Josèphe est un témoin direct produisant une œuvre de propagande, publiée avec imprimatur de Titus, qui magnifie la puissance romaine tout en étant soucieux de présenter son propre rôle sous un jour le plus favorable[5]. Les points de vue qu'il envisage sont proches de ses protecteurs flaviens – dont il est possible qu'il ait utilisé les notes de campagne[3] – et traduisent une profonde aversion pour le nationalisme zélote[5].
Stylistiquement, si Flavius Josèphe ne s'écarte pas des principes historiographiques des écoles hellénistiques de son temps, il demeure fidèle à la traditionnelle inspiration judéenne de l'économie du salut : quand, par exemple, il explique la destruction du Temple comme un châtiment dont les Romains sont l'instrument, à l'instar des anciens prophètes qui stigmatisaient la rupture de l'alliance mosaïque par le peuple, il suit une conception séculaire de l'histoire judéenne[3]. Cependant, Josèphe semble se différencier de l'aspiration messianique répandue parmi ses compatriotes de Judée, qu'il détourne de sa forme habituelle en substituant à l'envoyé du Seigneur espéré pour libérer le peuple du joug étranger l'empereur Vespasien lui-même[6].
Dans son autobiographie (Vita), Flavius Josèphe indique aussi qu'il a échangé soixante-deux lettres avec le roi Hérode Agrippa II, dans lesquelles il lui a soumis certains passages de son livre[7].
La Guerre des Juifs en langue slavonne (vieux-slave) diffère beaucoup de celle des manuscrits grecs existants. Le slavon est la langue liturgique des Slaves orthodoxes. Cette version est connue par plusieurs manuscrits datant du XVe siècle jusqu'au XVIIIe siècle. Il ne s'agit pas d'une traduction du texte grec, car ce « Josèphe slavon » est amputé de nombreuses narrations, mais contient aussi vingt-deux passages qui sont absents de la version grecque[8]. S'il y a eu débat sur l'ancienneté de la source originale, il paraît désormais douteux que cette version slavonne remonte à l'Antiquité[9] et la plupart des chercheurs estiment que les additions slavones datent du Moyen Âge : « l'ouvrage a été adapté par son traducteur médiéval afin de combler ce qui devait passer pour des lacunes aux yeux du lecteur chrétien ; […] les huit principaux ajouts slavons concernent Jean Baptiste, Jésus et les origines du christianisme[8] ».

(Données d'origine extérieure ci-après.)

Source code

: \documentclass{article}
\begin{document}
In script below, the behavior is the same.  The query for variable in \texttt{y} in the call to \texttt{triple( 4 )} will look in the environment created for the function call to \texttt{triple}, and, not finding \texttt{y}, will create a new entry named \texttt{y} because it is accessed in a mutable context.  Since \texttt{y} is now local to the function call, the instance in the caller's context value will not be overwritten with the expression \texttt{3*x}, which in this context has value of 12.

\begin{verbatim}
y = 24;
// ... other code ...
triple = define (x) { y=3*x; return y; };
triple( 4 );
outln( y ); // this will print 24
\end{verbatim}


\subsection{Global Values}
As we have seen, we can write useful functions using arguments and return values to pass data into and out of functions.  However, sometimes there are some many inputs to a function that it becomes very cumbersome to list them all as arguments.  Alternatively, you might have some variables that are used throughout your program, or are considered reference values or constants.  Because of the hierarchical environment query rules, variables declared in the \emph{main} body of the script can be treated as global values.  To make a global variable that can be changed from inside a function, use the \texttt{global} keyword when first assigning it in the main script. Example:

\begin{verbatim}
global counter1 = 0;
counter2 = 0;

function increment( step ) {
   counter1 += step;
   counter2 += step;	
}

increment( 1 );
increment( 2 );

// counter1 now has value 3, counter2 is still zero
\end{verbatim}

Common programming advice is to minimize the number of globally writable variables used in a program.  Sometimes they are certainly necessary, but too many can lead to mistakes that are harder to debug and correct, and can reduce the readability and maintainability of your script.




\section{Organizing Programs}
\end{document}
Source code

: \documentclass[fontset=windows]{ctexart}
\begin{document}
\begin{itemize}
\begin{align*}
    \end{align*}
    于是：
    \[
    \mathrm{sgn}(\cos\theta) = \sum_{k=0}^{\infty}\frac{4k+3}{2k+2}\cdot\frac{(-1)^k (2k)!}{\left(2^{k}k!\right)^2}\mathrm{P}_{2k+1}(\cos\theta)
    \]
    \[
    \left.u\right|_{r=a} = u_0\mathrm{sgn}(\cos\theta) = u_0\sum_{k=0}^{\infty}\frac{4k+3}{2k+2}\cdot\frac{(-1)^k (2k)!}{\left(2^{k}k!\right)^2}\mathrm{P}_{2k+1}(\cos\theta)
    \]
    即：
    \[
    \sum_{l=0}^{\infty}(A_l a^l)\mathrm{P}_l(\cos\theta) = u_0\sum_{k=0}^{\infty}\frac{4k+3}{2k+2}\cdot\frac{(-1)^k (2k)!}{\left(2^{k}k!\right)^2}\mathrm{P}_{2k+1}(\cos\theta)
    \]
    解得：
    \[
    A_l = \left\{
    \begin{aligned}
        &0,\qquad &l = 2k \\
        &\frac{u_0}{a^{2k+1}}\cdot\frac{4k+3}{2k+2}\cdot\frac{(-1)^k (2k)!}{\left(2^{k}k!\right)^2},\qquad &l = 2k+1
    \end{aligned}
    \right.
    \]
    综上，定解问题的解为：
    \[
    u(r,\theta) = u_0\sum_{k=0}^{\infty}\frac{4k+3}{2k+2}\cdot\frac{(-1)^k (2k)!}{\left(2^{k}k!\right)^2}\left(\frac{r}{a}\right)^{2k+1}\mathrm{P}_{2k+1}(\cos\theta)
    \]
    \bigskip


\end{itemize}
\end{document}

En 1928, H.S.J. Thackeray a émis l'hypothèse que le texte slavon pourrait être la traduction de l'original perdu « que Flavius Josèphe aurait rédigée en araméen, ce qui expliquerait les différences[10] ». Cette thèse a été reprise par plusieurs spécialistes de l'École biblique de Jérusalem mais elle se heurte aux nombreuses incohérences et éléments provenant de la culture russe contenus dans le texte[11]. Il y a donc un quasi-consensus pour la rejeter, tout en notant que les ajouts qui rapportent des informations sur le mouvement chrétien semblent provenir d'un milieu juif plutôt que d'un milieu russe[3]. En 2002, Étienne Nodet a toutefois émis l'hypothèse que cette version slavonne serait issue d'une première version en grec soumise par Flavius Josèphe à Agrippa II pour approbation[12]. L'un des arguments de Nodet est qu'il est difficile d'attribuer à un interpolateur chrétien les suppléments de la version slavonne, notamment parce que l'on voit mal comment un chrétien aurait pu s'abstenir de faire le moindre lien entre Jean-Baptiste et Jésus[13],[14].

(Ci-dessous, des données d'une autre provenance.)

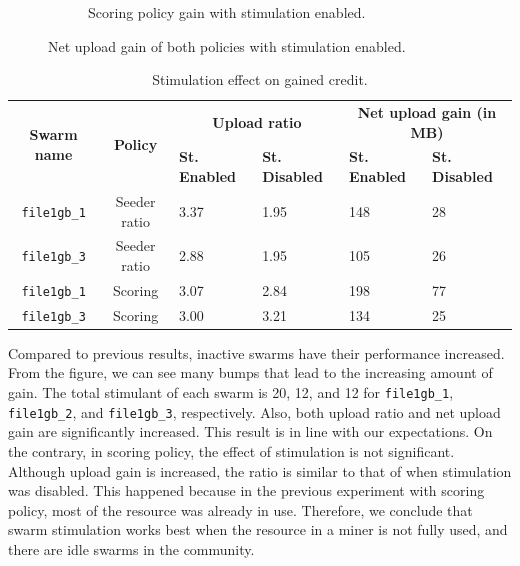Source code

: \begin{figure}[h]
\begin{adjustwidth}{-1.5cm}{}
\begin{subfigure}[t]{0.6\textwidth}
			\caption{Scoring policy gain with stimulation enabled.}
			\label{fig:simplescsrtrig}
		\end{subfigure}
		\caption{Net upload gain of both policies with stimulation enabled.}
	\end{adjustwidth}
\end{figure}

\begin{table}[h]
	\centering
	\caption{Stimulation effect on gained credit.}
	\label{tbl:stimul}
	\begin{adjustwidth}{-1cm}{}
	\begin{tabular}{|c|c|l|l|l|l|}
		\hline
		\multirow{2}{*}{\textbf{Swarm name}} & \multirow{2}{*}{\textbf{Policy}} & \multicolumn{2}{c|}{\textbf{Upload ratio}} & \multicolumn{2}{c|}{\textbf{Net upload gain (in MB)}} \\ \cline{3-6} 
		&  & \textbf{St. Enabled} & \textbf{St. Disabled} & \textbf{St. Enabled} & \textbf{St. Disabled} \\ \hline
		\texttt{file1gb\_1} & Seeder ratio & 3.37 & 1.95 & 148 & 28 \\ \hline
		\texttt{file1gb\_3} & Seeder ratio & 2.88 & 1.95 & 105 & 26 \\ \hline
		\texttt{file1gb\_1} & Scoring & 3.07 & 2.84 & 198 & 77 \\ \hline
		\texttt{file1gb\_3} & Scoring & 3.00 & 3.21 & 134 & 25 \\ \hline
	\end{tabular}
\end{adjustwidth}
\end{table}

Compared to previous results, inactive swarms have  their performance increased. From the figure, we can see many bumps that lead to the increasing amount of gain. The total stimulant of each swarm is 20, 12, and 12 for \texttt{file1gb\_1}, \texttt{file1gb\_2}, and \texttt{file1gb\_3}, respectively. Also, both upload ratio and net upload gain are significantly increased. This result is in line with our expectations. On the contrary, in scoring policy, the effect of stimulation is not significant. Although upload gain is increased, the ratio is similar to that of when stimulation was disabled. This happened because in the previous experiment with scoring policy, most of the resource was already in use. Therefore, we conclude that swarm stimulation works best when the resource in a miner is not fully used, and there are idle swarms in the community.

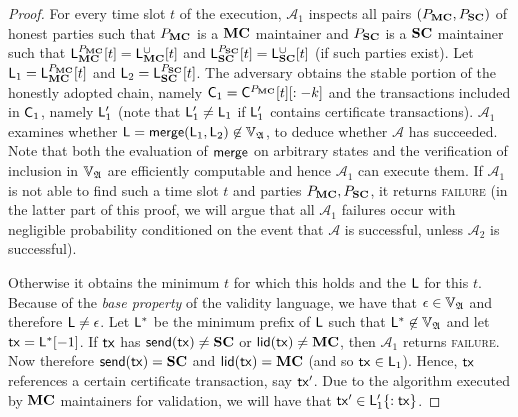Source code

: \begin{proof}
  For every time slot $t$ of the execution, $\mathcal{A}_1$ inspects all pairs
  $(\party_\Mainchain, \party_\Sidechain)$ of honest parties such that $\party_\Mainchain$ is a $\Mainchain$
  maintainer and $\party_\Sidechain$ is a $\Sidechain$ maintainer such that
  $\LState_\Mainchain^{\party_\Mainchain}[t] = \LState_\Mainchain^\cup[t]$ and
  $\LState_\Sidechain^{\party_\Sidechain}[t] = \LState_\Sidechain^\cup[t]$ (if such parties exist).
  Let $\LState_1 = \LState_\Mainchain^{\party_\Mainchain}[t]$ and
  $\LState_2 = \LState_\Sidechain^{\party_\Sidechain}[t]$.
  The adversary obtains the stable portion of the
  honestly adopted chain, namely $\chain_1 = \LView{\chain}{\party_\Mainchain}{t}[:-k]$ and the
  transactions included in $\chain_1$, namely $\LState'_1$ (note that
  $\LState'_1 \neq \LState_1$ if $\LState'_1$ contains certificate
  transactions). $\mathcal{A}_1$ examines whether $\LState = \merge(\LState_1,
  \LState_2) \not\in\adalang$, to deduce whether $\mathcal{A}$ has succeeded.
  Note that both the evaluation of $\merge$ on arbitrary states and the
  verification of inclusion in $\adalang$ are efficiently computable and hence
  $\mathcal{A}_1$ can execute them. If $\mathcal{A}_1$ is not able to find such
  a time slot $t$ and parties $\party_\Mainchain, \party_\Sidechain$, it returns \textsc{failure}
  (in the latter part of this proof, we will argue that all $\mathcal{A}_1$
  failures occur with negligible probability conditioned on the event that
  $\mathcal{A}$ is successful, unless $\mathcal{A}_2$ is successful).

  Otherwise it obtains the minimum $t$ for which this holds and the $\LState$
  for this $t$. Because of the \emph{base property} of the validity language, we
  have that $\epsilon \in \adalang$ and therefore $\LState \neq \epsilon$. Let
  $\LState^*$ be the minimum prefix of $\LState$ such that $\LState^* \not\in
  \adalang$ and let $\tx = \LState^*[-1]$. If $\tx$ has $\send(\tx) \neq \Sidechain$ or
  $\llid(\tx) \neq \Mainchain$, then $\mathcal{A}_1$ returns \textsc{failure}. Now
  therefore $\send(\tx) = \Sidechain$ and $\llid(\tx) = \Mainchain$ (and so $\tx \in \LState_1$).
  Hence, $\tx$ references a certain certificate transaction, say $\tx'$. Due to
  the algorithm executed by $\Mainchain$ maintainers for validation, we will have that
  $\tx' \in \LState'_1\{:\tx\}$.


\end{proof}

Cette source constitue presque la seule source judéenne de valeur concernant ces trois siècles, une source de première main concernant l'histoire du peuple judéen. Cependant, fourmillant de contradictions, d'ambiguïtés, voire d'erreurs[6], son usage nécessite un examen critique minutieux et consciencieux pour chacune de ses utilisations[15].
La Guerre des Juifs est orientée par une idéologie particulière : Josèphe ne produit que le point de vue convenant aux vainqueurs romains ainsi qu'à son peuple défait et, s'il ne les invente pas, il est clair qu'il rapporte les événements de manière orientée et calculée[15].
Comme dans d'autres œuvres, il s'efforce de démontrer qu'un modus vivendi avec les Romains peut être trouvé, reprenant un parti qui existait chez les notables judéens, décimés par les extrémistes zélotes et sicaires. On trouve ainsi un ton volontiers polémique à l'encontre de ces derniers – qui se substitue aux silences de la rédaction qui nuisent parfois à l'exposé – à la fois pour les condamner et pour brouiller leur message[15].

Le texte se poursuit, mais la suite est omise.